A wise and enduring society ensures that, though there may be layers of prosperity, no-one is in that lowest position of helplessness.
For good or ill, our societies have evolved into enormous machines of interrelated complexity. All attempts to disengage with internationalism are doomed to the same sad death – costing the inhabitants of the country decades of repair in wealth and reputation. In many cases our societies may never enjoy the prestige they had, before.
But to blame the car which has just driven into a line of innocent people, where the bodies lie, broken across the pavements, is equally wrong. Complex machines require sophisticated pilots. There is no equivocation about a pilot’s science: the plane lands, successfully, or it crashes. There are no ‘alternative facts’ about whether it landed; just like there are no alternative facts about how a virus rips through an innocent and unguided population.
Populism dies in the face of such disasters… and for those who still persist with alternative facts there is, simply, no hope. They are to be shunned by the ‘healthy cells’ of the society to which they represent such a threat. The society – the ‘body’ – remembers health, and yearns to return to it. Only the routes back are seen differently.
In this deadly tango, which now embraces us all, are the seeds of despair and hope. The despair will take us all down – like the car without a driver, or a driver who chooses the fundamentalism of alternative facts over the power of the real and chooses to die in an orgy of ego.
Hope requires that, as individuals, we all take responsibility for listening to others’ point of view – no matter how antithetical they seem to our own minds.

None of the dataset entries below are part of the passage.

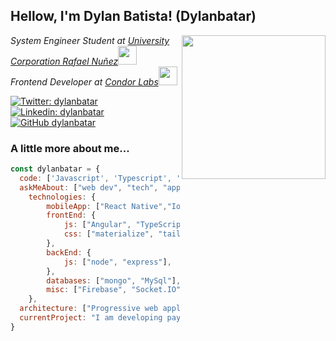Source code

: <h2> Hellow, I'm Dylan Batista! (Dylanbatar) </h2>
<img align='right' src="https://media.giphy.com/media/M9gbBd9nbDrOTu1Mqx/giphy.gif" width="230">
<p><em>System Engineer Student at <a href="https://www.curn.edu.co/">University Corporation Rafael Nuñez</a><img src="https://media.giphy.com/media/fYSnHlufseco8Fh93Z/giphy.gif" width="30"></br>Frontend Developer at <a href="https://condorlabs.io/">Condor Labs</a><img src="https://media.giphy.com/media/WUlplcMpOCEmTGBtBW/giphy.gif" width="30"> 
</em></p>

[![Twitter: dylanbatar](https://img.shields.io/twitter/follow/dylanbatar?style=social)](https://twitter.com/dylanbatar)
[![Linkedin: dylanbatar](https://img.shields.io/badge/-dylanbatista-blue?style=flat-square&logo=Linkedin&logoColor=white&link=https://www.linkedin.com/in/dylan-batista-617027178/)](https://www.linkedin.com/in/dylan-batista-617027178/)
[![GitHub dylanbatar](https://img.shields.io/github/followers/dylanbatar?label=follow&style=social)](https://github.com/dylanbatar)

### A little more about me...

```javascript
const dylanbatar = {
  code: ['Javascript', 'Typescript', 'HTML', 'CSS', 'Angular', 'Ionic', 'React', 'React Native', 'Node'],
  askMeAbout: ["web dev", "tech", "app dev", "videogames"],
    technologies: {
        mobileApp: ["React Native","Ionic"],
        frontEnd: {
            js: ["Angular", "TypeScript", "React"],
            css: ["materialize", "tailwind", "bootstrap"]
        },
        backEnd: {
            js: ["node", "express"],
        },
        databases: ["mongo", "MySql"],
        misc: ["Firebase", "Socket.IO", "Jest"]
    },
  architecture: ["Progressive web applications", "Single page applications"],
  currentProject: "I am developing payment app",
}
```
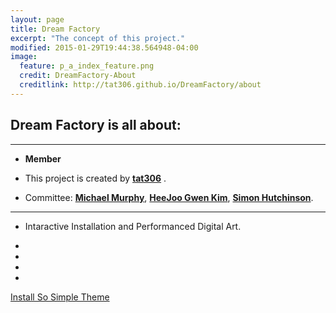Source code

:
 ```yaml
---
layout: page
title: Dream Factory
excerpt: "The concept of this project."
modified: 2015-01-29T19:44:38.564948-04:00
image:
  feature: p_a_index_feature.png
  credit: DreamFactory-About
  creditlink: http://tat306.github.io/DreamFactory/about
---
```



## Dream Factory is all about:

* * *  
*  **Member**
  * This project is created by [**tat306**](http://tat306.github.io/about) .

  * Committee: [**Michael Murphy**](http://www.umt.edu/mediaarts/index.php/faculty/michael-murphy), [**HeeJoo Gwen Kim**](http://www.umt.edu/mediaarts/index.php/faculty/heejoo-gwen-kim), [**Simon Hutchinson**](http://simonhutchinson.com/biography/).
* * *

* Intaractive Installation and Performanced Digital Art.
* 

* 
* 
* 

<a markdown="0" href="{{ site.url }}/theme-setup" class="btn">Install So Simple Theme</a>

[^1]: Example: *domain.com/category-name/post-title*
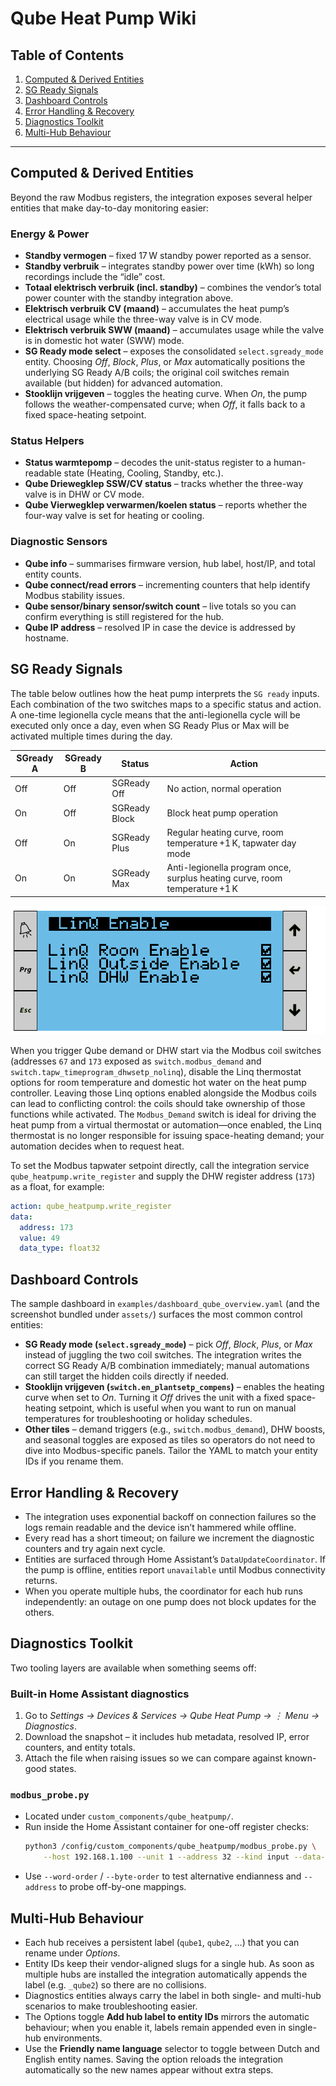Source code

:# Qube Heat Pump Wiki

## Table of Contents
1. [Computed & Derived Entities](#computed--derived-entities)
2. [SG Ready Signals](#sg-ready-signals)
3. [Dashboard Controls](#dashboard-controls)
4. [Error Handling & Recovery](#error-handling--recovery)
5. [Diagnostics Toolkit](#diagnostics-toolkit)
6. [Multi-Hub Behaviour](#multi-hub-behaviour)

---

## Computed & Derived Entities

Beyond the raw Modbus registers, the integration exposes several helper entities that make day-to-day monitoring easier:

### Energy & Power
- **Standby vermogen** – fixed 17 W standby power reported as a sensor.
- **Standby verbruik** – integrates standby power over time (kWh) so long recordings include the “idle” cost.
- **Totaal elektrisch verbruik (incl. standby)** – combines the vendor’s total power counter with the standby integration above.
- **Elektrisch verbruik CV (maand)** – accumulates the heat pump’s electrical usage while the three-way valve is in CV mode.
- **Elektrisch verbruik SWW (maand)** – accumulates usage while the valve is in domestic hot water (SWW) mode.
- **SG Ready mode select** – exposes the consolidated `select.sgready_mode` entity. Choosing *Off*, *Block*, *Plus*, or *Max* automatically positions the underlying SG Ready A/B coils; the original coil switches remain available (but hidden) for advanced automation.
- **Stooklijn vrijgeven** – toggles the heating curve. When *On*, the pump follows the weather-compensated curve; when *Off*, it falls back to a fixed space-heating setpoint.

### Status Helpers
- **Status warmtepomp** – decodes the unit-status register to a human-readable state (Heating, Cooling, Standby, etc.).
- **Qube Driewegklep SSW/CV status** – tracks whether the three-way valve is in DHW or CV mode.
- **Qube Vierwegklep verwarmen/koelen status** – reports whether the four-way valve is set for heating or cooling.

### Diagnostic Sensors
- **Qube info** – summarises firmware version, hub label, host/IP, and total entity counts.
- **Qube connect/read errors** – incrementing counters that help identify Modbus stability issues.
- **Qube sensor/binary sensor/switch count** – live totals so you can confirm everything is still registered for the hub.
- **Qube IP address** – resolved IP in case the device is addressed by hostname.

## SG Ready Signals

The table below outlines how the heat pump interprets the `SG ready` inputs. Each combination of the two switches maps to a specific status and action. A one-time legionella cycle means that the anti-legionella cycle will be executed only once a day, even when SG Ready Plus or Max will be activated multiple times during the day.

| SGready A | SGready B | Status         | Action                                                                 |
|-----------|-----------|----------------|------------------------------------------------------------------------|
| Off       | Off       | SGReady Off    | No action, normal operation                                            |
| On        | Off       | SGReady Block  | Block heat pump operation                                              |
| Off       | On        | SGReady Plus   | Regular heating curve, room temperature +1 K, tapwater day mode        |
| On        | On        | SGReady Max    | Anti-legionella program once, surplus heating curve, room temperature +1 K |

![Qube Linq thermostat configuration](../assets/qube_heatpump_settings.png)

When you trigger Qube demand or DHW start via the Modbus coil switches (addresses `67` and `173` exposed as `switch.modbus_demand` and `switch.tapw_timeprogram_dhwsetp_nolinq`), disable the Linq thermostat options for room temperature and domestic hot water on the heat pump controller. Leaving those Linq options enabled alongside the Modbus coils can lead to conflicting control: the coils should take ownership of those functions while activated. The `Modbus_Demand` switch is ideal for driving the heat pump from a virtual thermostat or automation—once enabled, the Linq thermostat is no longer responsible for issuing space-heating demand; your automation decides when to request heat.

To set the Modbus tapwater setpoint directly, call the integration service `qube_heatpump.write_register` and supply the DHW register address (`173`) as a float, for example:

```yaml
action: qube_heatpump.write_register
data:
  address: 173
  value: 49
  data_type: float32
```

## Dashboard Controls

The sample dashboard in `examples/dashboard_qube_overview.yaml` (and the screenshot bundled under `assets/`) surfaces the most common control entities:

- **SG Ready mode (`select.sgready_mode`)** – pick *Off*, *Block*, *Plus*, or *Max* instead of juggling the two coil switches. The integration writes the correct SG Ready A/B combination immediately; manual automations can still target the hidden coils directly if needed.
- **Stooklijn vrijgeven (`switch.en_plantsetp_compens`)** – enables the heating curve when set to *On*. Turning it *Off* drives the unit with a fixed space-heating setpoint, which is useful when you want to run on manual temperatures for troubleshooting or holiday schedules.
- **Other tiles** – demand triggers (e.g., `switch.modbus_demand`), DHW boosts, and seasonal toggles are exposed as tiles so operators do not need to dive into Modbus-specific panels. Tailor the YAML to match your entity IDs if you rename them.

## Error Handling & Recovery

- The integration uses exponential backoff on connection failures so the logs remain readable and the device isn’t hammered while offline.
- Every read has a short timeout; on failure we increment the diagnostic counters and try again next cycle.
- Entities are surfaced through Home Assistant’s `DataUpdateCoordinator`. If the pump is offline, entities report `unavailable` until Modbus connectivity returns.
- When you operate multiple hubs, the coordinator for each hub runs independently: an outage on one pump does not block updates for the others.

## Diagnostics Toolkit

Two tooling layers are available when something seems off:

### Built-in Home Assistant diagnostics
1. Go to *Settings → Devices & Services → Qube Heat Pump → ⋮ Menu → Diagnostics*.
2. Download the snapshot – it includes hub metadata, resolved IP, error counters, and entity totals.
3. Attach the file when raising issues so we can compare against known-good states.

### `modbus_probe.py`
- Located under `custom_components/qube_heatpump/`.
- Run inside the Home Assistant container for one-off register checks:
  ```bash
  python3 /config/custom_components/qube_heatpump/modbus_probe.py \
      --host 192.168.1.100 --unit 1 --address 32 --kind input --data-type float32
  ```
- Use `--word-order` / `--byte-order` to test alternative endianness and `--address` to probe off-by-one mappings.

## Multi-Hub Behaviour

- Each hub receives a persistent label (`qube1`, `qube2`, …) that you can rename under *Options*.
- Entity IDs keep their vendor-aligned slugs for a single hub. As soon as multiple hubs are installed the integration automatically appends the label (e.g. `_qube2`) so there are no collisions.
- Diagnostics entities always carry the label in both single- and multi-hub scenarios to make troubleshooting easier.
- The Options toggle **Add hub label to entity IDs** mirrors the automatic behaviour; when you enable it, labels remain appended even in single-hub environments.
- Use the **Friendly name language** selector to toggle between Dutch and English entity names. Saving the option reloads the integration automatically so the new names appear without extra steps.
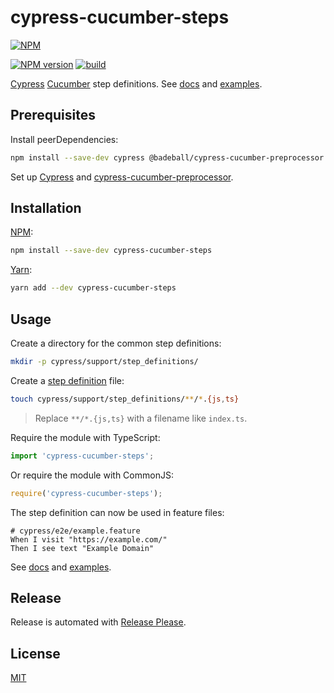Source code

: # cypress-cucumber-steps

[![NPM](https://nodei.co/npm/cypress-cucumber-steps.png)](https://nodei.co/npm/cypress-cucumber-steps/)

[![NPM version](https://img.shields.io/npm/v/cypress-cucumber-steps.svg)](https://www.npmjs.com/package/cypress-cucumber-steps)
[![build](https://github.com/remarkablemark/cypress-cucumber-steps/actions/workflows/build.yml/badge.svg)](https://github.com/remarkablemark/cypress-cucumber-steps/actions/workflows/build.yml)

[Cypress](https://www.cypress.io/) [Cucumber](https://github.com/badeball/cypress-cucumber-preprocessor) step definitions. See [docs](https://remarkabl.org/cypress-cucumber-steps) and [examples](https://github.com/remarkablemark/cypress-cucumber-steps/tree/master/cypress/e2e).

## Prerequisites

Install peerDependencies:

```sh
npm install --save-dev cypress @badeball/cypress-cucumber-preprocessor
```

Set up [Cypress](https://docs.cypress.io/guides/getting-started/installing-cypress) and [cypress-cucumber-preprocessor](https://github.com/badeball/cypress-cucumber-preprocessor/blob/master/docs/quick-start.md).

## Installation

[NPM](https://www.npmjs.com/package/cypress-cucumber-steps):

```sh
npm install --save-dev cypress-cucumber-steps
```

[Yarn](https://yarnpkg.com/package/cypress-cucumber-steps):

```sh
yarn add --dev cypress-cucumber-steps
```

## Usage

Create a directory for the common step definitions:

```sh
mkdir -p cypress/support/step_definitions/
```

Create a [step definition](https://github.com/badeball/cypress-cucumber-preprocessor/blob/master/docs/step-definitions.md) file:

```sh
touch cypress/support/step_definitions/**/*.{js,ts}
```

> Replace `**/*.{js,ts}` with a filename like `index.ts`.

Require the module with TypeScript:

```ts
import 'cypress-cucumber-steps';
```

Or require the module with CommonJS:

```js
require('cypress-cucumber-steps');
```

The step definition can now be used in feature files:

```gherkin
# cypress/e2e/example.feature
When I visit "https://example.com/"
Then I see text "Example Domain"
```

See [docs](https://remarkabl.org/cypress-cucumber-steps) and [examples](https://github.com/remarkablemark/cypress-cucumber-steps/tree/master/cypress/e2e).

## Release

Release is automated with [Release Please](https://github.com/googleapis/release-please).

## License

[MIT](https://github.com/remarkablemark/cypress-cucumber-steps/blob/master/LICENSE)
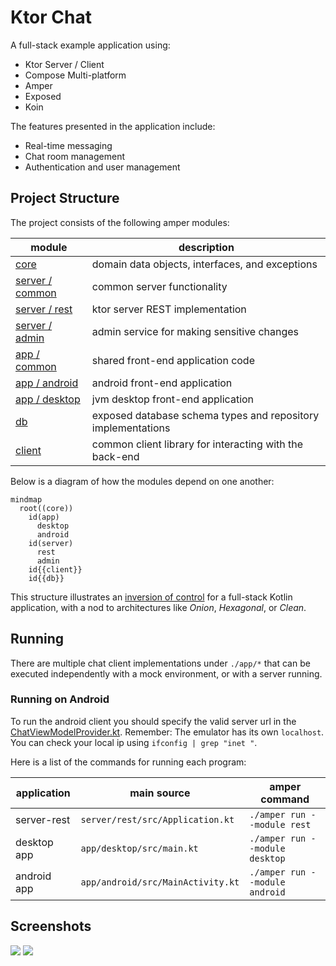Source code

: # Ktor Chat

A full-stack example application using:
- Ktor Server / Client
- Compose Multi-platform
- Amper
- Exposed 
- Koin

The features presented in the application include:
- Real-time messaging
- Chat room management
- Authentication and user management

## Project Structure

The project consists of the following amper modules:

| module                           | description                                                  |
|----------------------------------|--------------------------------------------------------------|
| [core](core)                     | domain data objects, interfaces, and exceptions              |
| [server / common](server/common) | common server functionality                                  |
| [server / rest](server/rest)     | ktor server REST implementation                              |
| [server / admin](server/admin)   | admin service for making sensitive changes                   |
| [app / common](app/common)       | shared front-end application code                            |
| [app / android](app/android)     | android front-end application                                |
| [app / desktop](app/desktop)     | jvm desktop front-end application                            |
| [db](db)                         | exposed database schema types and repository implementations |
| [client](client)                 | common client library for interacting with the back-end      |

Below is a diagram of how the modules depend on one another:

```mermaid
mindmap
  root((core))
    id(app)
      desktop
      android
    id(server)
      rest
      admin
    id{{client}}
    id{{db}}
```

This structure illustrates an [inversion of control](https://en.wikipedia.org/wiki/Inversion_of_control) 
for a full-stack Kotlin application, with a nod to architectures like _Onion_, _Hexagonal_, or _Clean_.

## Running

There are multiple chat client implementations under `./app/*` that can be executed independently 
with a mock environment, or with a server running.

### Running on Android

To run the android client you should specify the valid server url in the [ChatViewModelProvider.kt](app/common/src@android/ktor/chat/vm/ChatViewModelProvider.kt).
Remember: The emulator has its own `localhost`. You can check your local ip using `ifconfig | grep "inet "`.

Here is a list of the commands for running each program:

| application | main source                       | amper command                  |
|-------------|-----------------------------------|--------------------------------|
| server-rest | `server/rest/src/Application.kt`  | `./amper run --module rest`    |
| desktop app | `app/desktop/src/main.kt`         | `./amper run --module desktop` |
| android app | `app/android/src/MainActivity.kt` | `./amper run --module android` |

## Screenshots

![](docs/chat-desktop.png)
![](docs/chat-phone.png)
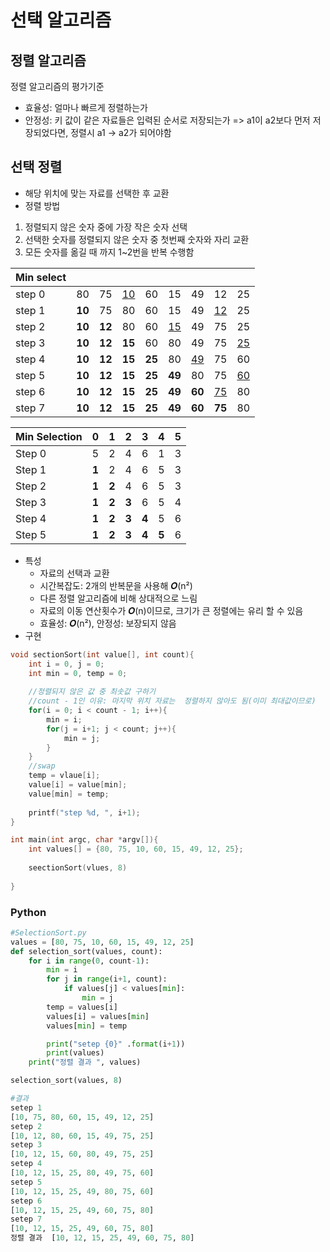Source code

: # 선택 알고리즘

## 정렬 알고리즘

정렬 알고리즘의 평가기준

- 효율성: 얼마나 빠르게 정렬하는가
- 안정성: 키 값이 같은 자료들은 입력된 순서로 저장되는가 => a1이 a2보다 먼저 저장되었다면, 정렬시 a1 -> a2가 되어야함



## 선택 정렬

- 해당 위치에 맞는 자료를 선택한 후 교환
- 정렬 방법

1. 정렬되지 않은 숫자 중에 가장 작은 숫자 선택
2. 선택한 숫자를 정렬되지 않은 숫자 중 첫번째 숫자와 자리 교환
3. 모든 숫자를 옮길 때 까지 1~2번을 반복 수행함

| Min select |        |        |           |        |           |           |           |           |
| ---------- | ------ | ------ | --------- | ------ | --------- | --------- | --------- | --------- |
| step 0     | 80     | 75     | <u>10</u> | 60     | 15        | 49        | 12        | 25        |
| step 1     | **10** | 75     | 80        | 60     | 15        | 49        | <u>12</u> | 25        |
| step 2     | **10** | **12** | 80        | 60     | <u>15</u> | 49        | 75        | 25        |
| step 3     | **10** | **12** | **15**    | 60     | 80        | 49        | 75        | <u>25</u> |
| step 4     | **10** | **12** | **15**    | **25** | 80        | <u>49</u> | 75        | 60        |
| step 5     | **10** | **12** | **15**    | **25** | **49**    | 80        | 75        | <u>60</u> |
| step 6     | **10** | **12** | **15**    | **25** | **49**    | **60**    | <u>75</u> | 80        |
| step 7     | **10** | **12** | **15**    | **25** | **49**    | **60**    | **75**    | 80        |



| Min   Selection | 0     | 1     | 2     | 3     | 4     | 5    |
| --------------- | ----- | ----- | ----- | ----- | ----- | ---- |
| Step 0          | 5     | 2     | 4     | 6     | 1     | 3    |
| Step 1          | **1** | 2     | 4     | 6     | 5     | 3    |
| Step 2          | **1** | **2** | 4     | 6     | 5     | 3    |
| Step 3          | **1** | **2** | **3** | 6     | 5     | 4    |
| Step 4          | **1** | **2** | **3** | **4** | 5     | 6    |
| Step 5          | **1** | **2** | **3** | **4** | **5** | 6    |

- 특성
  - 자료의 선택과 교환
  - 시간복잡도: 2개의 반복문을 사용해 𝜪(n²)
  - 다른 정렬 알고리즘에 비해 상대적으로 느림
  - 자료의 이동 연산횟수가 𝜪(n)이므로, 크기가 큰 정렬에는 유리 할 수 있음
  - 효율성: 𝜪(n²), 안정성: 보장되지 않음
- 구현

```c
void sectionSort(int value[], int count){
    int i = 0, j = 0;
    int min = 0, temp = 0;
    
    //정렬되지 않은 값 중 최솟값 구하기
    //count - 1인 이유: 마지막 위치 자료는  정렬하지 않아도 됨(이미 최대값이므로)
    for(i = 0; i < count - 1; i++){
        min = i;
        for(j = i+1; j < count; j++){
            min = j;
        }
    }
    //swap
    temp = vlaue[i];
    value[i] = value[min];
    value[min] = temp;
    
    printf("step %d, ", i+1);
}

int main(int argc, char *argv[]){
    int values[] = {80, 75, 10, 60, 15, 49, 12, 25};
    
    seectionSort(vlues, 8)
    
}
```



### Python

```python
#SelectionSort.py
values = [80, 75, 10, 60, 15, 49, 12, 25]
def selection_sort(values, count):
    for i in range(0, count-1):
        min = i
        for j in range(i+1, count):
            if values[j] < values[min]:
                min = j
        temp = values[i]
        values[i] = values[min]
        values[min] = temp

        print("setep {0}" .format(i+1))
        print(values)
	print("정렬 결과 ", values)

selection_sort(values, 8)

#결과
setep 1
[10, 75, 80, 60, 15, 49, 12, 25]
setep 2
[10, 12, 80, 60, 15, 49, 75, 25]
setep 3
[10, 12, 15, 60, 80, 49, 75, 25]
setep 4
[10, 12, 15, 25, 80, 49, 75, 60]
setep 5
[10, 12, 15, 25, 49, 80, 75, 60]
setep 6
[10, 12, 15, 25, 49, 60, 75, 80]
setep 7
[10, 12, 15, 25, 49, 60, 75, 80]
정렬 결과  [10, 12, 15, 25, 49, 60, 75, 80]
```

All counselling is based, first, upon listening.
There may be a ‘special place in Hell’ for those who engineered the chaos in which we find ourselves. But the greater power lies in the word ‘sorry’ – said from the heart opened with empathy.
It is the beginning of that special state that repairs a world.
©Stephen Tanham, 2020.
Stephen Tanham is a Director of the Silent Eye School of Consciousness, a ‘school of the soul’ that offers a three-year, mentored path to personal, spiritual growth, independent of religion.
Contact us at Rivingtide@gmail.com for more details.
I think the present chaos will need a little bit more than ‘sorry’ to put things right again… that’s if we ever were in the first place…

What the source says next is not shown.